Earnings per share is an important metric which is used to identify a company’s earnings. It is calculated by dividing a company’s profit by its common stock’s outstanding shares. This is considered to be a significant factor as it provides a brief insight into the company’s profitability.
In simple terms, EPS tells how much money a company makes for each share and is primarily used to measure the company’s financial health. Increasing EPS reflects higher profitability and vice versa.
How is EPS Calculated?
Here is how EPS is calculated:
EPS = Net Income – Preferred Dividends / End-of-period common shares outstanding
For instance, a company ABC Ltd has a net income of Rs 12 lakh and announces 2 lakh as preferred dividends and has 5 lakh common shares outstanding (weighted average).
Hence the EPS of the company ABC ltd as per earnings per share formula would be:
EPS = Rs (1000000 – 200000)/ 500000
= Rs 2 per share.
You may not know but the company’s balance sheet and income statement are based on EPS calculations. It is recommended to use a weighted average number of outstanding shares as the actual number of shares may vary over a period of time.
It should be noted that the dividends earned on cumulative preferred stocks and non-cumulative preferred stocks affect the EPS results differently. For example, the dividend on cumulative preferred stock for the current period is subtracted from the net income.
The EPS is considered as one of the important factors to identify a stock’s price. It is also an essential component used for calculating price to earnings P/E ratio, which measures a company’s value as a factor of its current share price relative to its EPS.
In P/E ratio, the E stands for EPS. If you divide a company’s stock price by its EPS, investors can calculate the share value in terms of how much the stock market can afford to pay for each earned Rupee.
Types of Earnings Per Share
Although there are numerous variations of earnings per share and each of them tends to signify a different aspect of the financial parameter.
Importance of Earnings Per Share
Earnings per share play an important role in measuring a company’s profitability and financial standing.
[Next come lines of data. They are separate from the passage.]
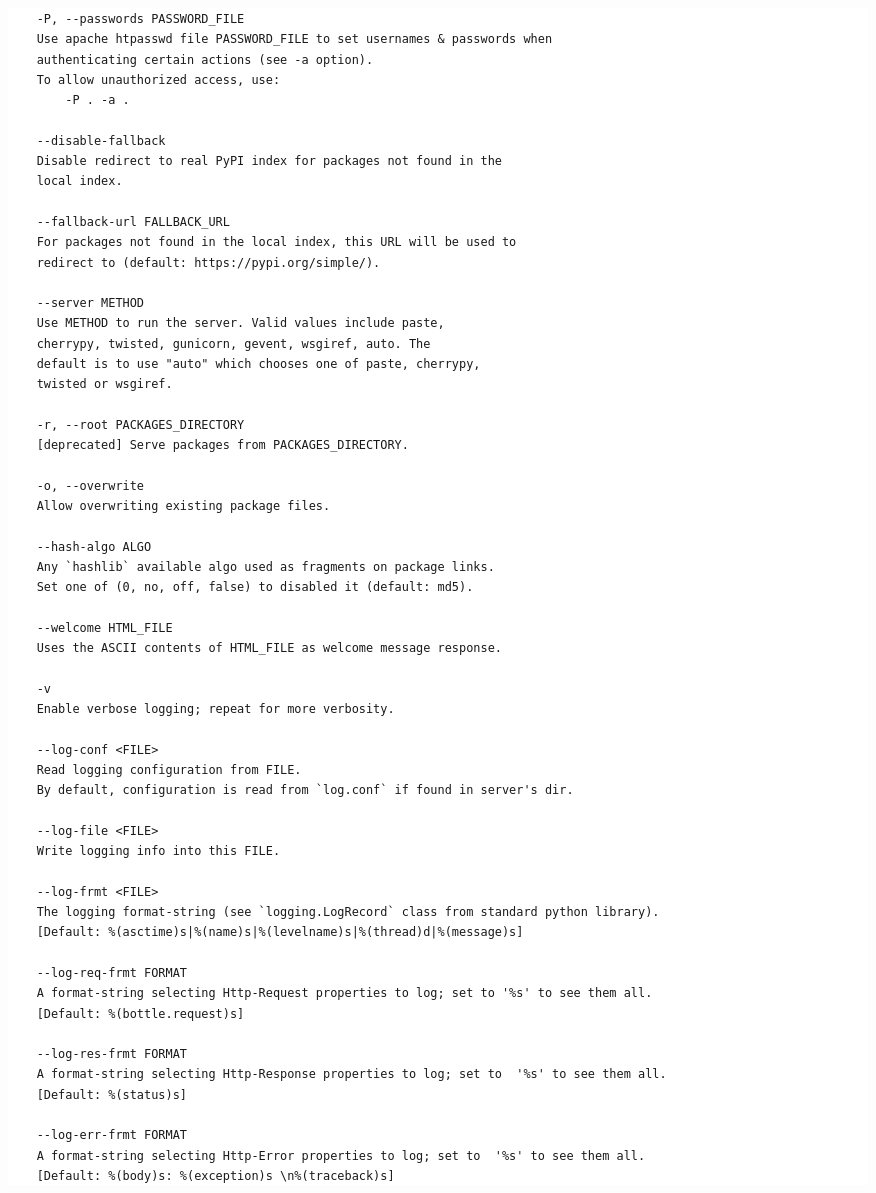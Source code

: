         -P, --passwords PASSWORD_FILE
        Use apache htpasswd file PASSWORD_FILE to set usernames & passwords when
        authenticating certain actions (see -a option).
        To allow unauthorized access, use:
            -P . -a .

        --disable-fallback
        Disable redirect to real PyPI index for packages not found in the
        local index.

        --fallback-url FALLBACK_URL
        For packages not found in the local index, this URL will be used to
        redirect to (default: https://pypi.org/simple/).

        --server METHOD
        Use METHOD to run the server. Valid values include paste,
        cherrypy, twisted, gunicorn, gevent, wsgiref, auto. The
        default is to use "auto" which chooses one of paste, cherrypy,
        twisted or wsgiref.

        -r, --root PACKAGES_DIRECTORY
        [deprecated] Serve packages from PACKAGES_DIRECTORY.

        -o, --overwrite
        Allow overwriting existing package files.

        --hash-algo ALGO
        Any `hashlib` available algo used as fragments on package links.
        Set one of (0, no, off, false) to disabled it (default: md5).

        --welcome HTML_FILE
        Uses the ASCII contents of HTML_FILE as welcome message response.

        -v
        Enable verbose logging; repeat for more verbosity.

        --log-conf <FILE>
        Read logging configuration from FILE.
        By default, configuration is read from `log.conf` if found in server's dir.

        --log-file <FILE>
        Write logging info into this FILE.

        --log-frmt <FILE>
        The logging format-string (see `logging.LogRecord` class from standard python library).
        [Default: %(asctime)s|%(name)s|%(levelname)s|%(thread)d|%(message)s]

        --log-req-frmt FORMAT
        A format-string selecting Http-Request properties to log; set to '%s' to see them all.
        [Default: %(bottle.request)s]

        --log-res-frmt FORMAT
        A format-string selecting Http-Response properties to log; set to  '%s' to see them all.
        [Default: %(status)s]

        --log-err-frmt FORMAT
        A format-string selecting Http-Error properties to log; set to  '%s' to see them all.
        [Default: %(body)s: %(exception)s \n%(traceback)s]


[bottle]: http://bottlepy.org
[pypiserver-docker]: https://hub.docker.com/r/pypiserver/pypiserver/ 
[PyPA]: https://www.pypa.io/en/latest/
[PyPI]: https://pypi.org
[pypi-uploader]: https://pypi.org/project/pypi-uploader/
[python-pam]: https://pypi.org/project/python-pam/
[twine]: https://pypi.org/project/twine/
[Warehouse]: https://github.com/pypa/warehouse/
[Zulip]: https://pypiserver.zulipchat.com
There are several points investors need to know about earnings per share.
As discussed above, EPS depicts the profitability of a company, which in turn suggests that the company may increase its high dividend payout ratio.
EPS helps companies to compare the performances with their respective competitors.
With EPS, investors can easily determine the company’s current and anticipated stock’s value. Also, it helps investors to analyse whether the stock price is valued according to market performance and stock market research.
Limitations of Earnings Per Share
Although earnings per share are known to be a potential financial tool, investors need to understand that EPS has its share of drawbacks.
Here are the limitations of earnings per share:
- Most business owners can manipulate EPS by minimizing the number of outstanding shares by buying back their shares.
- EPS per share does not capture the performance of a company. However, many such attempts are completely apt for short term which hampers the venture of the business.
- Since EPS does not consider inflation, the growth indicated by it may not be accurate in the first place. For example, the overall price of goods and services also increases.
- Cash flow is an important term when it comes to measuring a company’s ability to repay its debt. However, cash flow is not factored in EPS calculation which means a high EPS may still prove ineffective for gauging a company’s solvency.